▶ _TASK ITEM_:
Show only those lines of the entries where the string "using" is found.

▶ _EXCERPTED RECORDS_:
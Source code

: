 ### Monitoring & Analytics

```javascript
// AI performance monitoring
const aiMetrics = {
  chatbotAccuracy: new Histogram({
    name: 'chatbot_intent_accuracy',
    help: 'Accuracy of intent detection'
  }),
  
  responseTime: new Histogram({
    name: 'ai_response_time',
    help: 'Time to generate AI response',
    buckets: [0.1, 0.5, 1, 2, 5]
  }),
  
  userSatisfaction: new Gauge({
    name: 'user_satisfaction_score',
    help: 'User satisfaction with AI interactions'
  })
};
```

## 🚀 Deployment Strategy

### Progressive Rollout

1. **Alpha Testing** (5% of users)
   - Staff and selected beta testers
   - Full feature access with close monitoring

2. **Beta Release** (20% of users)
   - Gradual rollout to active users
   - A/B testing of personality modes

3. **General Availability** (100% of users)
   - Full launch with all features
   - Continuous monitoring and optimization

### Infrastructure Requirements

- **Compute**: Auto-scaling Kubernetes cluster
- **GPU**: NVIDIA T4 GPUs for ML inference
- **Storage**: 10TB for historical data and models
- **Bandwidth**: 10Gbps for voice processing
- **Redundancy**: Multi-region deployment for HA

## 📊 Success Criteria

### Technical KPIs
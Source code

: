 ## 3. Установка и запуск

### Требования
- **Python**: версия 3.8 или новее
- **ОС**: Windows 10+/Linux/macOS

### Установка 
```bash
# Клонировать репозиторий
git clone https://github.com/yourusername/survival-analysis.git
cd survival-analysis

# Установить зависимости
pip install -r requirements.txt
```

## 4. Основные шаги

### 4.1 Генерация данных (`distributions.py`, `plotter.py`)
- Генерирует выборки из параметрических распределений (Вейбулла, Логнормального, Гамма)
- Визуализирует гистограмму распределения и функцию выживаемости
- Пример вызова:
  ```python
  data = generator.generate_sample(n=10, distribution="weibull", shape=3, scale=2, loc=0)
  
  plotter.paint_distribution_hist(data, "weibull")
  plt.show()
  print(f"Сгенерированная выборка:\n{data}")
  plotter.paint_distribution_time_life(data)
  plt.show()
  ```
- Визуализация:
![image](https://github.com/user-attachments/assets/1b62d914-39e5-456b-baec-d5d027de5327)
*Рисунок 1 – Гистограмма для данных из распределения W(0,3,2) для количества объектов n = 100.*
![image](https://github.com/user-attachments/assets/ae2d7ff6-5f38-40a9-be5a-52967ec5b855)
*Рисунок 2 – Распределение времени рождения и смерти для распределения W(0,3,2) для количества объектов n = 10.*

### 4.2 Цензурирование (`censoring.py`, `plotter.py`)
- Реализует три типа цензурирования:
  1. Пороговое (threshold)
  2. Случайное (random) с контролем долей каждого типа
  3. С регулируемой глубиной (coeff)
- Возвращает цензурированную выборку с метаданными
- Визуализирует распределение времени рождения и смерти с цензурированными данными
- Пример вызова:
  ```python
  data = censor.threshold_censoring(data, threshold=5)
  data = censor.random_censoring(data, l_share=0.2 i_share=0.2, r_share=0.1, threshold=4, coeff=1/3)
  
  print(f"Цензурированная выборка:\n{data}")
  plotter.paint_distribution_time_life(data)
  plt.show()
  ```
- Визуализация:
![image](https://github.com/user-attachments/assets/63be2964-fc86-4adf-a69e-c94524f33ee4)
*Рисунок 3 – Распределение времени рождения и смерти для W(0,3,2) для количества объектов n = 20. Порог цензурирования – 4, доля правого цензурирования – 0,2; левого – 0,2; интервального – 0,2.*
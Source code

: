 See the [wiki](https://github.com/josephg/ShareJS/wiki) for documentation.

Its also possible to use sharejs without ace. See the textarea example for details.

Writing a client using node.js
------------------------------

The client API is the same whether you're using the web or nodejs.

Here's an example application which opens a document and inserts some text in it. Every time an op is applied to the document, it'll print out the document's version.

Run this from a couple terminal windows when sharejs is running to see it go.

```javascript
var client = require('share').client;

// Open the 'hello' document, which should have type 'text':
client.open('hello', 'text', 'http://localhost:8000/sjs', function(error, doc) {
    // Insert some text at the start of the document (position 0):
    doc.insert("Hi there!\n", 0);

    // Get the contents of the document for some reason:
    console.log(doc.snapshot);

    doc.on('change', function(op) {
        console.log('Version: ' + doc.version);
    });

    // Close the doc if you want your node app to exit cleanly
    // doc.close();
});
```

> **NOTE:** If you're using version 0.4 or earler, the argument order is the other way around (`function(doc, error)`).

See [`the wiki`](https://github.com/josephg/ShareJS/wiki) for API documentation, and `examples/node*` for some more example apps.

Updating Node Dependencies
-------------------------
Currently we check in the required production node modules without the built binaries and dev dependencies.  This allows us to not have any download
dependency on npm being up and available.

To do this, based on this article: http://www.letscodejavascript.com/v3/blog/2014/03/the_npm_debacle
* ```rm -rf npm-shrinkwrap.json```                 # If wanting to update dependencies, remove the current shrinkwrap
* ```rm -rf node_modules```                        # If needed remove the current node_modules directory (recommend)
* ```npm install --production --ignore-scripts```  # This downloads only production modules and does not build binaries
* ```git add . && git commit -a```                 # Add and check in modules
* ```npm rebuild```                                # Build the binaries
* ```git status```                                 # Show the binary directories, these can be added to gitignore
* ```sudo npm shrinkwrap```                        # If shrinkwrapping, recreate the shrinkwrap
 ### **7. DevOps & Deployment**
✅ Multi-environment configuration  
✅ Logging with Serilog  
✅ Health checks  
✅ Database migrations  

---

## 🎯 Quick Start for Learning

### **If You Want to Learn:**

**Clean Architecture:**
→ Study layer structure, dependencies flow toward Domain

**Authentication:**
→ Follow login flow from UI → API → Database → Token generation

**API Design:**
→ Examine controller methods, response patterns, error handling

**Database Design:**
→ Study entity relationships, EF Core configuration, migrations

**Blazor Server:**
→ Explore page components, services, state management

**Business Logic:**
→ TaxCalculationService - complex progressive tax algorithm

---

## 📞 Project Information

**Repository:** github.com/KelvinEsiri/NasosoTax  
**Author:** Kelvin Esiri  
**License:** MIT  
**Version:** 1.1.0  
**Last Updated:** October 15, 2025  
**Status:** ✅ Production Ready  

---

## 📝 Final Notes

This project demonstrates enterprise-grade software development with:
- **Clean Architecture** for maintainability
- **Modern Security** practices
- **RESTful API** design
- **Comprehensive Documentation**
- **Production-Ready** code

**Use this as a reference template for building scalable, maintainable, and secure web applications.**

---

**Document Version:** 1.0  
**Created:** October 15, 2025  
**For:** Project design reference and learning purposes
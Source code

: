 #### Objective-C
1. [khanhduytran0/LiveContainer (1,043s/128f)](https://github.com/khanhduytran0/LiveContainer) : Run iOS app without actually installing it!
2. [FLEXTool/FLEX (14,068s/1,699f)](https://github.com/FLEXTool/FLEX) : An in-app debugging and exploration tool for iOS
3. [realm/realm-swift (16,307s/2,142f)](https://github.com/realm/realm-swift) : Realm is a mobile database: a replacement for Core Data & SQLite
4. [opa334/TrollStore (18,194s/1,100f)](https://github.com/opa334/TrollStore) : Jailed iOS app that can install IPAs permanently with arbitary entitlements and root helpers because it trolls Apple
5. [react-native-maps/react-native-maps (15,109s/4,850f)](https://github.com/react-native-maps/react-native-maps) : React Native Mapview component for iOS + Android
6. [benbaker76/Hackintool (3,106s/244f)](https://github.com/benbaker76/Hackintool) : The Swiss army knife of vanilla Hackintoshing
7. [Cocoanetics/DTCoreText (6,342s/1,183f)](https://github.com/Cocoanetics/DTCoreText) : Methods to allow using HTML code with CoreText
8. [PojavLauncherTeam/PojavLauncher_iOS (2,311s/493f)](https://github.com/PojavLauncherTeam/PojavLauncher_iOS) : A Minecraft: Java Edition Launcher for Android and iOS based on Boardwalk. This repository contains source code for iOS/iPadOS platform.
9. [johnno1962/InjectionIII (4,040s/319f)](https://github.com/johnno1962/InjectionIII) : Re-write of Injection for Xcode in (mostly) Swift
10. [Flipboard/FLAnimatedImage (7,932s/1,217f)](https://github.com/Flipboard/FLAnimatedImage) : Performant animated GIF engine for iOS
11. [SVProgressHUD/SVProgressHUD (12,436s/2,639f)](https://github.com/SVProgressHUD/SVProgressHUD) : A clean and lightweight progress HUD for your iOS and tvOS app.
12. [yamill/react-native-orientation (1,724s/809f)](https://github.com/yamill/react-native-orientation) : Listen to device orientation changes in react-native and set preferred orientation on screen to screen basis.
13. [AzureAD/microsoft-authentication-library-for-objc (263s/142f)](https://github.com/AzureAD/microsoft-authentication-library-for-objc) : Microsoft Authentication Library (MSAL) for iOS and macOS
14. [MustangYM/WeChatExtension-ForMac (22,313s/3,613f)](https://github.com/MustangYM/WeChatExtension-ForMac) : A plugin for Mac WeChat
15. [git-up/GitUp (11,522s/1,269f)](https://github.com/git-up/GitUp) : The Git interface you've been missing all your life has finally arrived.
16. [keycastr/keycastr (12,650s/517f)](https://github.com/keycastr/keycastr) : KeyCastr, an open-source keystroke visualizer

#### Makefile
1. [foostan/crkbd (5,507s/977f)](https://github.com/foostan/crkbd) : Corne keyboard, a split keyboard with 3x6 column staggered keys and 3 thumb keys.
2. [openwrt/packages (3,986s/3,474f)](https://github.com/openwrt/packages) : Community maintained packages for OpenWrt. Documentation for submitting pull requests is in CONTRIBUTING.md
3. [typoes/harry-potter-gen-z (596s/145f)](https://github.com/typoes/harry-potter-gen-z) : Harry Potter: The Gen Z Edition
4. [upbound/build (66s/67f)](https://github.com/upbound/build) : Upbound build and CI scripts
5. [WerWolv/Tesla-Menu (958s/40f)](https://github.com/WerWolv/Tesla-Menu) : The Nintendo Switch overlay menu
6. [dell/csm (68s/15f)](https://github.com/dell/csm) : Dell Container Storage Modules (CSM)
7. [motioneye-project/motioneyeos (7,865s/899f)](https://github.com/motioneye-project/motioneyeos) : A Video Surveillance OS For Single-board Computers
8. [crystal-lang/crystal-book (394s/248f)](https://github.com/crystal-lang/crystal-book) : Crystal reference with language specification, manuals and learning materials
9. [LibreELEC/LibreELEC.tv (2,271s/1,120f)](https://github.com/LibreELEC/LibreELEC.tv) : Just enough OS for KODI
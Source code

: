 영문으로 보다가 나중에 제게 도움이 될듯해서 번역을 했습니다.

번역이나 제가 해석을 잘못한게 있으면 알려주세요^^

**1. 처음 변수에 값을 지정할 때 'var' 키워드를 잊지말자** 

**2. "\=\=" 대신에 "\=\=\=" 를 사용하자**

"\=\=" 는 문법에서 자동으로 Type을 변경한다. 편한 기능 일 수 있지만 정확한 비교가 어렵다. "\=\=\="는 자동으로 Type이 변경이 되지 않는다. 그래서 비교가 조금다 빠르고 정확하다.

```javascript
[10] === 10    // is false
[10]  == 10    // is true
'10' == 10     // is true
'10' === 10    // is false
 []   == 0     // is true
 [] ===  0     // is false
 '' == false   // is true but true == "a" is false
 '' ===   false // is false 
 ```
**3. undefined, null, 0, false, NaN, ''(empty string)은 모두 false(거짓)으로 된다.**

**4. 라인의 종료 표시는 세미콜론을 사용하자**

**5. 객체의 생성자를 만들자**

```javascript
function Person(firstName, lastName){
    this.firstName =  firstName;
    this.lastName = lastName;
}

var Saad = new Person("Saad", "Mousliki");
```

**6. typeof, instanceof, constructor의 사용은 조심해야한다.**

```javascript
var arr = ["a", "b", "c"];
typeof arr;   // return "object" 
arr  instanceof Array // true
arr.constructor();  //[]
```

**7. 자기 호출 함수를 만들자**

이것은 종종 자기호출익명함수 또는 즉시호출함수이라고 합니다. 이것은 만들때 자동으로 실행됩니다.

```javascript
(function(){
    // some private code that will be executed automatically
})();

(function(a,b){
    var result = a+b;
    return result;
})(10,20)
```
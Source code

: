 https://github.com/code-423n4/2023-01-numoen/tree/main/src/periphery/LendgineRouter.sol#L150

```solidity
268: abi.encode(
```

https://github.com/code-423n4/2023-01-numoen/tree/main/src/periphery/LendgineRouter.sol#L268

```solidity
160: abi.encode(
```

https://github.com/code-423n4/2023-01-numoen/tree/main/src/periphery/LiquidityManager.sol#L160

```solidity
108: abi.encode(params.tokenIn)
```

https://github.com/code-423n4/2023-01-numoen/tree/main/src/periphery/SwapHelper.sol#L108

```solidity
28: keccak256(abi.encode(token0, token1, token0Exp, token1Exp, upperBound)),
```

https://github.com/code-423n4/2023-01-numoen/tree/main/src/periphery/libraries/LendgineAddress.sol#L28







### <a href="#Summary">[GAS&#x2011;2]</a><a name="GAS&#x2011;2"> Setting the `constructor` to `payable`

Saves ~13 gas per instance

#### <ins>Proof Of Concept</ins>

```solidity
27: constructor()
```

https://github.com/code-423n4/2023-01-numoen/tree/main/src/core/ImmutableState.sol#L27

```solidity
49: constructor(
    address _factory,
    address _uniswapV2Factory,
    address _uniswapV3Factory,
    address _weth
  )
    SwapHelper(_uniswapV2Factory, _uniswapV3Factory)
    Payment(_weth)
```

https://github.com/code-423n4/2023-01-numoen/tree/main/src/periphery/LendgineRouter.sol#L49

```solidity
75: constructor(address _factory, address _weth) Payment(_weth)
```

▶ _FINAL ANSWER_:
Writing a client using node.js
The client API is the same whether you're using the web or nodejs.
> **NOTE:** If you're using version 0.4 or earler, the argument order is the other way around (`function(doc, error)`).
7. [Cocoanetics/DTCoreText (6,342s/1,183f)](https://github.com/Cocoanetics/DTCoreText) : Methods to allow using HTML code with CoreText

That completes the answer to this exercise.